-
Notifications
You must be signed in to change notification settings - Fork 291
Description
Summary
The NGC NeMo RL v0.5.0 container (nvcr.io/nvidia/nemo-rl:v0.5.0) does not include /opt/amazon/aws-ofi-nccl/lib or /opt/amazon/efa/lib in its LD_LIBRARY_PATH. When running on AWS EFA instances (P5, P5en, G6E, etc.), NCCL cannot find the libnccl-net.so OFI plugin and falls back to the built-in Socket transport for all inter-node communication.
This means multi-node training runs at Socket speeds (~1-5 Gbps) instead of EFA speeds (~100-400 Gbps per NIC), making multi-node GRPO training impractically slow.
Default LD_LIBRARY_PATH in NGC v0.5.0
/usr/local/cuda/compat/lib:/usr/local/nvidia/lib:/usr/local/nvidia/lib64
Missing paths:
/opt/amazon/aws-ofi-nccl/lib— containslibnccl-net.so(the NCCL OFI plugin)/opt/amazon/efa/lib— containslibfabric.so(required by the OFI plugin)

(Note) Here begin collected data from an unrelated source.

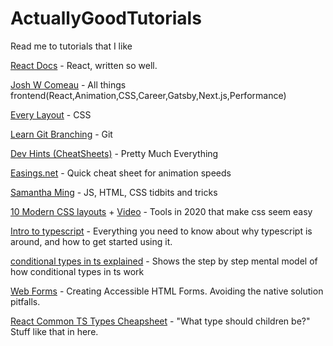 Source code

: # ActuallyGoodTutorials
Read me to tutorials that I like

[React Docs](https://react.dev/) - React, written so well.

[Josh W Comeau](https://www.joshwcomeau.com/) - All things frontend(React,Animation,CSS,Career,Gatsby,Next.js,Performance)

[Every Layout](https://every-layout.dev/) - CSS

[Learn Git Branching](https://learngitbranching.js.org/?locale=en_US) - Git

[Dev Hints (CheatSheets)](https://devhints.io/) - Pretty Much Everything

[Easings.net](https://easings.net/) - Quick cheat sheet for animation speeds

[Samantha Ming](https://www.samanthaming.com/) - JS, HTML, CSS tidbits and tricks

[10 Modern CSS layouts](https://1linelayouts.glitch.me/) + [Video](https://www.youtube.com/watch?v=qm0IfG1GyZU) - Tools in 2020 that make css seem easy

[Intro to typescript](https://basarat.gitbook.io/typescript/) - Everything you need to know about why typescript is around, and how to get started using it.

[conditional types in ts explained](https://mariusschulz.com/blog/conditional-types-in-typescript) - Shows the step by step mental model of how conditional types in ts work

[Web Forms](https://css-tricks.com/making-disabled-buttons-more-inclusive/) - Creating Accessible HTML Forms. Avoiding the native solution pitfalls.

[React Common TS Types Cheapsheet](https://react-typescript-cheatsheet.netlify.app/docs/basic/getting-started/basic_type_example/) - "What type should children be?" Stuff like that in here.
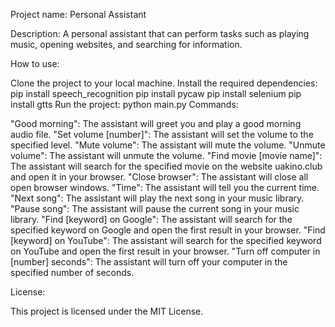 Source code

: Project name: Personal Assistant

Description: A personal assistant that can perform tasks such as playing music, opening websites, and searching for information.

How to use:

Clone the project to your local machine.
Install the required dependencies:
pip install speech_recognition
pip install pycaw
pip install selenium
pip install gtts
Run the project:
python main.py
Commands:

"Good morning": The assistant will greet you and play a good morning audio file.
"Set volume [number]": The assistant will set the volume to the specified level.
"Mute volume": The assistant will mute the volume.
"Unmute volume": The assistant will unmute the volume.
"Find movie [movie name]": The assistant will search for the specified movie on the website uakino.club and open it in your browser.
"Close browser": The assistant will close all open browser windows.
"Time": The assistant will tell you the current time.
"Next song": The assistant will play the next song in your music library.
"Pause song": The assistant will pause the current song in your music library.
"Find [keyword] on Google": The assistant will search for the specified keyword on Google and open the first result in your browser.
"Find [keyword] on YouTube": The assistant will search for the specified keyword on YouTube and open the first result in your browser.
"Turn off computer in [number] seconds": The assistant will turn off your computer in the specified number of seconds.


License:

This project is licensed under the MIT License.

How NCCL discovers the OFI plugin
NCCL searches for libnccl-net.so via:
NCCL_NET_PLUGINenv var (if set, used as a dlopen path hint)- Standard
dlopen()search:LD_LIBRARY_PATH,/etc/ld.so.conf.d/, default paths
When neither path is in LD_LIBRARY_PATH and no ld.so.conf.d entry exists, dlopen("libnccl-net.so") fails silently and NCCL falls back to Socket.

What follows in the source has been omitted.